## What you have to do
Within the records, find every line that includes the word "partners" and copy it.

Data excerpts:
-----

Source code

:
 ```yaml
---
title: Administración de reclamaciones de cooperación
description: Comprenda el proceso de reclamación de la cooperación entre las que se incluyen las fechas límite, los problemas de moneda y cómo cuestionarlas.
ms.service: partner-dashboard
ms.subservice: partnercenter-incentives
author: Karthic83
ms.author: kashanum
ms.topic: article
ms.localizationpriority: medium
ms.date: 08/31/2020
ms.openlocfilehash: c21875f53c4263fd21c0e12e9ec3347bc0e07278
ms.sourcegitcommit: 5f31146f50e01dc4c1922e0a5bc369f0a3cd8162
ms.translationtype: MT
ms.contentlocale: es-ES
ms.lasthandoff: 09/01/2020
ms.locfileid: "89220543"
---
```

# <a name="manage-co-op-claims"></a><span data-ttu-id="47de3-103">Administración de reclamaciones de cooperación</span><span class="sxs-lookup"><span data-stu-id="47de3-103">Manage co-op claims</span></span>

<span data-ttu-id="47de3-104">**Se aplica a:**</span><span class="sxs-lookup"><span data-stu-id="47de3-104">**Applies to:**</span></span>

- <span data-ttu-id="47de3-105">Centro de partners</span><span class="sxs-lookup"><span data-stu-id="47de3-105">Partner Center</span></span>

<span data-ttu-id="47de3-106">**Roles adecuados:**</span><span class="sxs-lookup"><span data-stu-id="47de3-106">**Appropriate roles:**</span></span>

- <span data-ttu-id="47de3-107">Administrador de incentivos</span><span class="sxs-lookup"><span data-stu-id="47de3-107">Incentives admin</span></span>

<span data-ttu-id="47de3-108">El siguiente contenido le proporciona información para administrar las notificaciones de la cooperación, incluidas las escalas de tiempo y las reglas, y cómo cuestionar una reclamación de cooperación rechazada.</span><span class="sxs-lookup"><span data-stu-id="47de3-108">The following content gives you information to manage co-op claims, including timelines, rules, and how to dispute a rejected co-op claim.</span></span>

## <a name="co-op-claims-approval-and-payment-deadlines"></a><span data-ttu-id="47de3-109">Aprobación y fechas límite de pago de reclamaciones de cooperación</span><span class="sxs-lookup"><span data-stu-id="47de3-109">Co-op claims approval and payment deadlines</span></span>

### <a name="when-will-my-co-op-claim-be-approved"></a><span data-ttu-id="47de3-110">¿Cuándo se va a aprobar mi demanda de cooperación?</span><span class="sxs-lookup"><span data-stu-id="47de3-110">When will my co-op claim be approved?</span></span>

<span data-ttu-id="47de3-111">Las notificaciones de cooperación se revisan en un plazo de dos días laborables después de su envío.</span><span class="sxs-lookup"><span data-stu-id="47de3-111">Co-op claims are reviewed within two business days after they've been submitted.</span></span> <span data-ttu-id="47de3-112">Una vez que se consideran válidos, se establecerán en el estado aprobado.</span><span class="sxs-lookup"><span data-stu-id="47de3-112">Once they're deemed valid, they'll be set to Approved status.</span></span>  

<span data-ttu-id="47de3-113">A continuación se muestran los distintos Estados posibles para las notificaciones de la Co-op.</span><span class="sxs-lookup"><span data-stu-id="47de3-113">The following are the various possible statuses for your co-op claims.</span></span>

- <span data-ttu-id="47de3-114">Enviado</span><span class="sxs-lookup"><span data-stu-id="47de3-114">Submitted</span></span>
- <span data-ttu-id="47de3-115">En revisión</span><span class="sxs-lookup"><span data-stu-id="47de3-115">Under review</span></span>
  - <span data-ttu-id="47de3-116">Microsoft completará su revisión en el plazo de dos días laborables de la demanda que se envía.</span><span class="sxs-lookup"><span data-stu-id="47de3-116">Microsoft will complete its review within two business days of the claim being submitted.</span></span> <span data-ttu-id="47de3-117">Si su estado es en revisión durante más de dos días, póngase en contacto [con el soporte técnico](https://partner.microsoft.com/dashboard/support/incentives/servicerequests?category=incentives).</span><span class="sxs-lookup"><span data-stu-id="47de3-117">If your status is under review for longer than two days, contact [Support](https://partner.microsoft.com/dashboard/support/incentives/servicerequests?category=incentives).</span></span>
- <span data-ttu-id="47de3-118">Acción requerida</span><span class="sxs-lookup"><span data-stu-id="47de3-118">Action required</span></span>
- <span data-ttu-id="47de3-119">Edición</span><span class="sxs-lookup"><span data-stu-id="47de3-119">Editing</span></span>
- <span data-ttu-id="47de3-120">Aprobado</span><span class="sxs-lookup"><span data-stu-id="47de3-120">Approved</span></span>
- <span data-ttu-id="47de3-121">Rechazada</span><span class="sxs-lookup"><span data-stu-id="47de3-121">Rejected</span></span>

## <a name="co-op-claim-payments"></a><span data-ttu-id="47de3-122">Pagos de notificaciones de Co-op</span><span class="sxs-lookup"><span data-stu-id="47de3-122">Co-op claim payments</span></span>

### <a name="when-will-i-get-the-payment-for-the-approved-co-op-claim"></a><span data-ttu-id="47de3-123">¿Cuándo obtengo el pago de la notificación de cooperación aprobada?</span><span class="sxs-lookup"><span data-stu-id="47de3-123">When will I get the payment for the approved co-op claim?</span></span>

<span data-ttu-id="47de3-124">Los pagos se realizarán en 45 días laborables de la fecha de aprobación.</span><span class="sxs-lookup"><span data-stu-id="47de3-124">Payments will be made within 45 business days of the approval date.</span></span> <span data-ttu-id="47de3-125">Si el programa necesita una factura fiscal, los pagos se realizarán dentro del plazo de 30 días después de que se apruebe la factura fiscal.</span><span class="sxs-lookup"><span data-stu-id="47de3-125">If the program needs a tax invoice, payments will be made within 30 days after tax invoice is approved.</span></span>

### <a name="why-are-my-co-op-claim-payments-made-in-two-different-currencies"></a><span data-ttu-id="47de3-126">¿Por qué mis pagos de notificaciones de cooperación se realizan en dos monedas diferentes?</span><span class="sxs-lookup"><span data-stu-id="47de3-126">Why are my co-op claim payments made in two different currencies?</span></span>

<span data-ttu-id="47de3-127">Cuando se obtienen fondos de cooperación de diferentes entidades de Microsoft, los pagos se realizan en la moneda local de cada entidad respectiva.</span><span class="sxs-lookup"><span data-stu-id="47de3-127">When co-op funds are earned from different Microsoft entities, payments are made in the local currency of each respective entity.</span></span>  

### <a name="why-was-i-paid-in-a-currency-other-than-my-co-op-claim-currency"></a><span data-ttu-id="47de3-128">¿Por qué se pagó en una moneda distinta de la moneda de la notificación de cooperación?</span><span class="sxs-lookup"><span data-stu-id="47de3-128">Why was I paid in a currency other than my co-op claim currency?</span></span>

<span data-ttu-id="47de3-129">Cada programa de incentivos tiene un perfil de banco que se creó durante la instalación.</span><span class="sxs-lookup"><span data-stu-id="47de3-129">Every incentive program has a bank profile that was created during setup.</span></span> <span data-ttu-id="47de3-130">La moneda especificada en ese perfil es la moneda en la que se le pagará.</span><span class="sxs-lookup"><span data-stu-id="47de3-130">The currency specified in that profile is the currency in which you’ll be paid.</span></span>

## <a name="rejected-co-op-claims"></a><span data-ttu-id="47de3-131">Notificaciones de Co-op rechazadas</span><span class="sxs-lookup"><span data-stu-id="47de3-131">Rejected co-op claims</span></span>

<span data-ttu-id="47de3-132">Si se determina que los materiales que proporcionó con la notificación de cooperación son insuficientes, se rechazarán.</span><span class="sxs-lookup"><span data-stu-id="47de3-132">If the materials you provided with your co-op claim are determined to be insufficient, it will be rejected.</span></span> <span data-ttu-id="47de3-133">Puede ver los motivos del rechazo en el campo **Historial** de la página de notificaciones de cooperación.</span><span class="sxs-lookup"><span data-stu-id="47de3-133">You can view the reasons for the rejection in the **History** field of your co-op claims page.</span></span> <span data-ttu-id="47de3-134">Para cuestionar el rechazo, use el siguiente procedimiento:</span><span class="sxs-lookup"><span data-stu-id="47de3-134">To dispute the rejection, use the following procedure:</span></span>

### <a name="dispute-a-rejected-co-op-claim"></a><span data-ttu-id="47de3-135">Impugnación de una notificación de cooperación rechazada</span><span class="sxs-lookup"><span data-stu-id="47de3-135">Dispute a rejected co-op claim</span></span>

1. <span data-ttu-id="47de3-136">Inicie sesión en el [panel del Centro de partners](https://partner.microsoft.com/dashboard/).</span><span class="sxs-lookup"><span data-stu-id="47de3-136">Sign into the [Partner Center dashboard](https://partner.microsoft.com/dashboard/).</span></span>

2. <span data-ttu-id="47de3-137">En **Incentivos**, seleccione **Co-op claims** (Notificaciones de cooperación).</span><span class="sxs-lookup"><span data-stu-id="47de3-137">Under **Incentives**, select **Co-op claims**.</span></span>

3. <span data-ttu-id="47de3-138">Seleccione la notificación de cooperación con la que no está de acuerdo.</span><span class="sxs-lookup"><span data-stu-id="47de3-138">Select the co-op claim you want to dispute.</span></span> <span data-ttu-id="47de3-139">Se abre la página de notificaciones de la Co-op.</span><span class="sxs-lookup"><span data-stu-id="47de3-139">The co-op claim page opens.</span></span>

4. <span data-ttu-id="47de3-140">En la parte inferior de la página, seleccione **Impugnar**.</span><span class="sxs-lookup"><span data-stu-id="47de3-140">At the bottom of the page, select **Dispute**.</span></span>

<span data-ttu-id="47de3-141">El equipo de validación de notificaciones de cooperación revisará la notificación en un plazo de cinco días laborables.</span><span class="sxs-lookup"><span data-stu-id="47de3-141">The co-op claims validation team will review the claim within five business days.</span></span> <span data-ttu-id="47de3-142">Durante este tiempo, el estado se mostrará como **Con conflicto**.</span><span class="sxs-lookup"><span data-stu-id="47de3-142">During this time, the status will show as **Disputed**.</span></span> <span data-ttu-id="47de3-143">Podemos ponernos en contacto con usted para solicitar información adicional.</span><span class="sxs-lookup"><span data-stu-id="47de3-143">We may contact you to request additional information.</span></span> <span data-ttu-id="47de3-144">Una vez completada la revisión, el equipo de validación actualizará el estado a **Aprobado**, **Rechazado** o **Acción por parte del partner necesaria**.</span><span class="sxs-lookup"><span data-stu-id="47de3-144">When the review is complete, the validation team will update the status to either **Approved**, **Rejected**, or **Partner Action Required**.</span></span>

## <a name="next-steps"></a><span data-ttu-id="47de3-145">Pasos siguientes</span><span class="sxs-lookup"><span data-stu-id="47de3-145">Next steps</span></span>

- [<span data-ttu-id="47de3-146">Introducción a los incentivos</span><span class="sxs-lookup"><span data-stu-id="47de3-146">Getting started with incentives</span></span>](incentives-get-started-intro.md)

-----

## Answer to this problem
- <span data-ttu-id="47de3-105">Centro de partners</span><span class="sxs-lookup"><span data-stu-id="47de3-105">Partner Center</span></span>
1. <span data-ttu-id="47de3-136">Inicie sesión en el [panel del Centro de partners](https://partner.microsoft.com/dashboard/).</span><span class="sxs-lookup"><span data-stu-id="47de3-136">Sign into the [Partner Center dashboard](https://partner.microsoft.com/dashboard/).</span></span>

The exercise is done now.